Most whale-watching expeditions end more in disappointment and gift store-bought postcards than once-in-a-lifetime memories and personal photographs.

A whale-watching tour last Friday off the shores of Southern California did not.

A giant blue whale got up-close-and-personal with tourists Friday as they sailed aboard a catamaran near  Dana Point, Calif.

The boat, operated by Captain Dave's Dolphin and Whale Safari, was stopped when, literally out of the blue, the 80-foot long blue whale approached head on, eliciting gasps and shrieks from the passengers onboard.

The whale got eye-to-eye with the tourists, coming so close that the whale's eye, just above its mouth line, can be clearly seen in the video.

"This whale headed straight for us and turned aside just seconds before contact," said Dave Anderson, the boat's quick-thinking captain who captured the whole encounter on tape.

DolphinSafari.com/ABC News

Even a whale watching veteran like Capt. Dave, as Anderson is known, was left to just one word to describe the experience.  "WOW," he wrote in commentary posted along with the video on YouTube.

One female passenger can be heard in the video describing the encounter as "a miracle."

Another passenger, Leslie Jeanne Morava , began filming from inside the boat's underwater viewing pod when the whale approached, giving an up close-up look of the giant mammal swimming just a few feet away.

The safari company operating the boat, and other experts, have called this year the best blue whale season to date in Southern California.

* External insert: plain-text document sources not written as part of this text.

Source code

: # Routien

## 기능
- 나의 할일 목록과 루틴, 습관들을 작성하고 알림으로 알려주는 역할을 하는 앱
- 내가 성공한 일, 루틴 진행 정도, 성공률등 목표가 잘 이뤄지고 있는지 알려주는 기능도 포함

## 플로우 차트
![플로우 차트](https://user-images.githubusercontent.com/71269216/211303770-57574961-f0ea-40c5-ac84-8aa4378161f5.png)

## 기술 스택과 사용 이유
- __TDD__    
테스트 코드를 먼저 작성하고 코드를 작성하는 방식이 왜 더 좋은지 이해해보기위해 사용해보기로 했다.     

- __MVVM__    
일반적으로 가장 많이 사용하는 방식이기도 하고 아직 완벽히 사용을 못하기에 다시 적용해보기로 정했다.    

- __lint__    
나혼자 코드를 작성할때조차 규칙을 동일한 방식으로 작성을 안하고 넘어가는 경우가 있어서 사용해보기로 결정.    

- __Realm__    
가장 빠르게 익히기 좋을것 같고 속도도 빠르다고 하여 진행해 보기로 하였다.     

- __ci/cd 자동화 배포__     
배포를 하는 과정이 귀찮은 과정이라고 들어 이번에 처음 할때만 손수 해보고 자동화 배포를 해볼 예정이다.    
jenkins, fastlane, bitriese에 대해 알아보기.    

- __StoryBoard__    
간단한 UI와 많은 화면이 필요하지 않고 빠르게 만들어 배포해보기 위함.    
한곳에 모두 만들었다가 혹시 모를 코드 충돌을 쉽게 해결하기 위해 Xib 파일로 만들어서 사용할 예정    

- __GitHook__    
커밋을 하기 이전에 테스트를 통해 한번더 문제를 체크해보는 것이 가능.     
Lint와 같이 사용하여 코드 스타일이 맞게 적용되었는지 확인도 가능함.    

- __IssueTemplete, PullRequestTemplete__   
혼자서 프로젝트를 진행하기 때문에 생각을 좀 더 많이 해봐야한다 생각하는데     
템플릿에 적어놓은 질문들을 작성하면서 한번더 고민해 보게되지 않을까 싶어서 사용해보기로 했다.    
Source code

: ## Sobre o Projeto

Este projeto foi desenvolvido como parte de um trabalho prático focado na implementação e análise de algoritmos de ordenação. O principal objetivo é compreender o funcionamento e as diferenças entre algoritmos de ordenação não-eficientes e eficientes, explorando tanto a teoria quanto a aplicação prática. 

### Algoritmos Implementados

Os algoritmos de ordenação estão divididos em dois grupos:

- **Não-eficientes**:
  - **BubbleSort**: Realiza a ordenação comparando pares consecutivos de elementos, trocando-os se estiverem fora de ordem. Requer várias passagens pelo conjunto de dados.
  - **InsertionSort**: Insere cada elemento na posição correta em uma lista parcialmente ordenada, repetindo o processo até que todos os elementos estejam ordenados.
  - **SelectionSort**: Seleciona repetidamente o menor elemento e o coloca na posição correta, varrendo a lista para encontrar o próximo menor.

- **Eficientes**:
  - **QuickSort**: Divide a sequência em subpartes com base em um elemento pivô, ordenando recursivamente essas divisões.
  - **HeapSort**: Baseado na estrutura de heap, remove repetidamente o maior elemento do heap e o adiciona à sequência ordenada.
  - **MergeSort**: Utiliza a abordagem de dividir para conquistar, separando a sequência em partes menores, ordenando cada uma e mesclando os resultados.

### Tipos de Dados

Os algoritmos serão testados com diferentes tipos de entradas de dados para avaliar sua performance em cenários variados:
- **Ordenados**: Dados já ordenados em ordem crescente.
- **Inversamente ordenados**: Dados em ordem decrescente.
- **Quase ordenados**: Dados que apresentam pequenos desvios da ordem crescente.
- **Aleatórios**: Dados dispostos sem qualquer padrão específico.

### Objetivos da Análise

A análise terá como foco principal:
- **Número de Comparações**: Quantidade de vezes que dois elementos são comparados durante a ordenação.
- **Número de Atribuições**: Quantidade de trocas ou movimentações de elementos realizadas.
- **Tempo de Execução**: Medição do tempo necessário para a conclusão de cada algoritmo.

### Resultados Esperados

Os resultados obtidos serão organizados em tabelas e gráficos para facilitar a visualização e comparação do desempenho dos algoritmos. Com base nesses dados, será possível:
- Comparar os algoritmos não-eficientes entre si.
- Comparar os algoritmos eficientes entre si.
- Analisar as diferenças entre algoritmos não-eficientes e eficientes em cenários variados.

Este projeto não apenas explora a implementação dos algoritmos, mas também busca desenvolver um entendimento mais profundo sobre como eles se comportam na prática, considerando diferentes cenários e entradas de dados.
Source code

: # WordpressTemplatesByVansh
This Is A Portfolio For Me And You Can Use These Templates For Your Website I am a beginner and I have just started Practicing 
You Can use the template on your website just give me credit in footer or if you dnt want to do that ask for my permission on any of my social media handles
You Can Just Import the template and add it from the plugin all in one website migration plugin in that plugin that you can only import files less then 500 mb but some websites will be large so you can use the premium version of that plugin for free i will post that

"We have had the most amazing three days of blue whales ever...it has been virtually impossible to NOT see a blue whale or fin whale in any direction," Capt. Dave and his colleagues said.  "Most of them are feeding right at the surface...and we have had incredible close encounters to everyone's delight."

Kayaker Rick Coleman captured his own encounter with blue whales earlier this month, in the same Southern California location as the tourist group.  Coleman, without the protection of a catamaran, got so close to the sea animals, which can measure 100 feet and weigh up to 150 tons, that he could literally reach out and touch one.